**Aim of the exercise**
From the first line to the last, output the data exactly as it stands, minus its pictures.
BEGIN
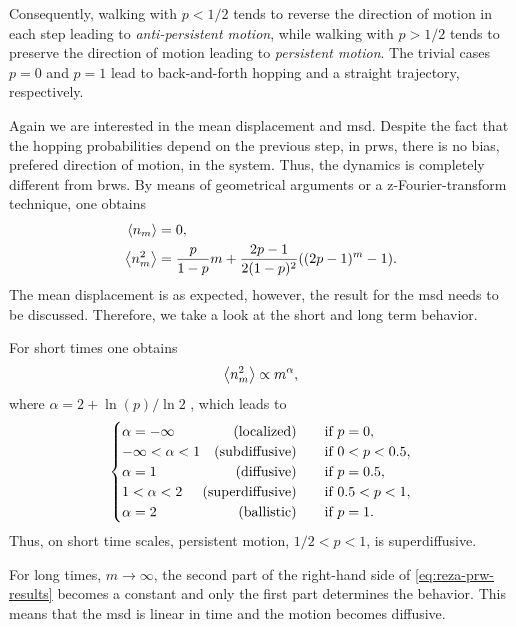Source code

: Consequently, walking with $p < 1/2$ tends to reverse the direction of motion in each step leading to \textit{anti-persistent motion}, while walking with $p > 1/2$ tends to preserve the direction of motion leading to \textit{persistent motion}. The trivial cases $p=0$ and $p=1$ lead to back-and-forth hopping and a straight trajectory, respectively.

Again we are interested in the mean displacement and \ac{msd}. Despite the fact that the hopping probabilities depend on the previous step, in \acp{prw}, there is no bias, \ie prefered direction of motion, in the system. Thus, the dynamics is completely different from \acp{brw}. By means of geometrical arguments or a z-Fourier-transform technique, one obtains \cite{shaebani:2014}
\begin{equation}\label{eq:reza-prw-results}
 \begin{aligned}
  \left<n_m\right> &= 0,
  \\
  \left<n^2_m\right> &= \frac{p}{1-p}m+\frac{2p-1}{2(1-p)^2}((2p-1)^m-1).
 \end{aligned}
\end{equation}
The mean displacement is as expected, however, the result for the \ac{msd} needs to be discussed. Therefore, we take a look at the short and long term behavior.

For short times one obtains
\begin{equation*}
 \left<n^2_m\right> \propto m^\alpha,
\end{equation*}
where $\alpha = 2 + \ln{(p)} / \ln{2}$ \cite{shaebani:2014}, which leads to
\begin{equation*}
 \begin{cases}
  \alpha = -\infty \quad \hfill \textrm{(localized)} & \quad \textrm{if } p=0, \\
  -\infty < \alpha < 1 \quad \hfill \textrm{(subdiffusive)} & \quad \textrm{if } 0<p<0.5, \\
  \alpha = 1 \quad \hfill \textrm{(diffusive)} & \quad \textrm{if } p=0.5, \\
  1 < \alpha < 2 \quad \hfill \textrm{(superdiffusive)} & \quad \textrm{if } 0.5<p<1, \\
  \alpha = 2 \quad \hfill \textrm{(ballistic)} & \quad \textrm{if } p=1.
 \end{cases}
\end{equation*}
Thus, on short time scales, persistent motion, \ie $1/2 < p < 1$, is superdiffusive.

For long times, \ie $m \rightarrow \infty$, the second part of the right-hand side of \autoref{eq:reza-prw-results} becomes a constant and only the first part determines the behavior. This means that the \ac{msd} is linear in time and the motion becomes diffusive.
END
**Response**
Source code

: Consequently, walking with $p < 1/2$ tends to reverse the direction of motion in each step leading to \textit{anti-persistent motion}, while walking with $p > 1/2$ tends to preserve the direction of motion leading to \textit{persistent motion}. The trivial cases $p=0$ and $p=1$ lead to back-and-forth hopping and a straight trajectory, respectively.

Again we are interested in the mean displacement and \ac{msd}. Despite the fact that the hopping probabilities depend on the previous step, in \acp{prw}, there is no bias, \ie prefered direction of motion, in the system. Thus, the dynamics is completely different from \acp{brw}. By means of geometrical arguments or a z-Fourier-transform technique, one obtains \cite{shaebani:2014}
\begin{equation}\label{eq:reza-prw-results}
 \begin{aligned}
  \left<n_m\right> &= 0,
  \\
  \left<n^2_m\right> &= \frac{p}{1-p}m+\frac{2p-1}{2(1-p)^2}((2p-1)^m-1).
 \end{aligned}
\end{equation}
The mean displacement is as expected, however, the result for the \ac{msd} needs to be discussed. Therefore, we take a look at the short and long term behavior.

For short times one obtains
\begin{equation*}
 \left<n^2_m\right> \propto m^\alpha,
\end{equation*}
where $\alpha = 2 + \ln{(p)} / \ln{2}$ \cite{shaebani:2014}, which leads to
\begin{equation*}
 \begin{cases}
  \alpha = -\infty \quad \hfill \textrm{(localized)} & \quad \textrm{if } p=0, \\
  -\infty < \alpha < 1 \quad \hfill \textrm{(subdiffusive)} & \quad \textrm{if } 0<p<0.5, \\
  \alpha = 1 \quad \hfill \textrm{(diffusive)} & \quad \textrm{if } p=0.5, \\
  1 < \alpha < 2 \quad \hfill \textrm{(superdiffusive)} & \quad \textrm{if } 0.5<p<1, \\
  \alpha = 2 \quad \hfill \textrm{(ballistic)} & \quad \textrm{if } p=1.
 \end{cases}
\end{equation*}
Thus, on short time scales, persistent motion, \ie $1/2 < p < 1$, is superdiffusive.

For long times, \ie $m \rightarrow \infty$, the second part of the right-hand side of \autoref{eq:reza-prw-results} becomes a constant and only the first part determines the behavior. This means that the \ac{msd} is linear in time and the motion becomes diffusive.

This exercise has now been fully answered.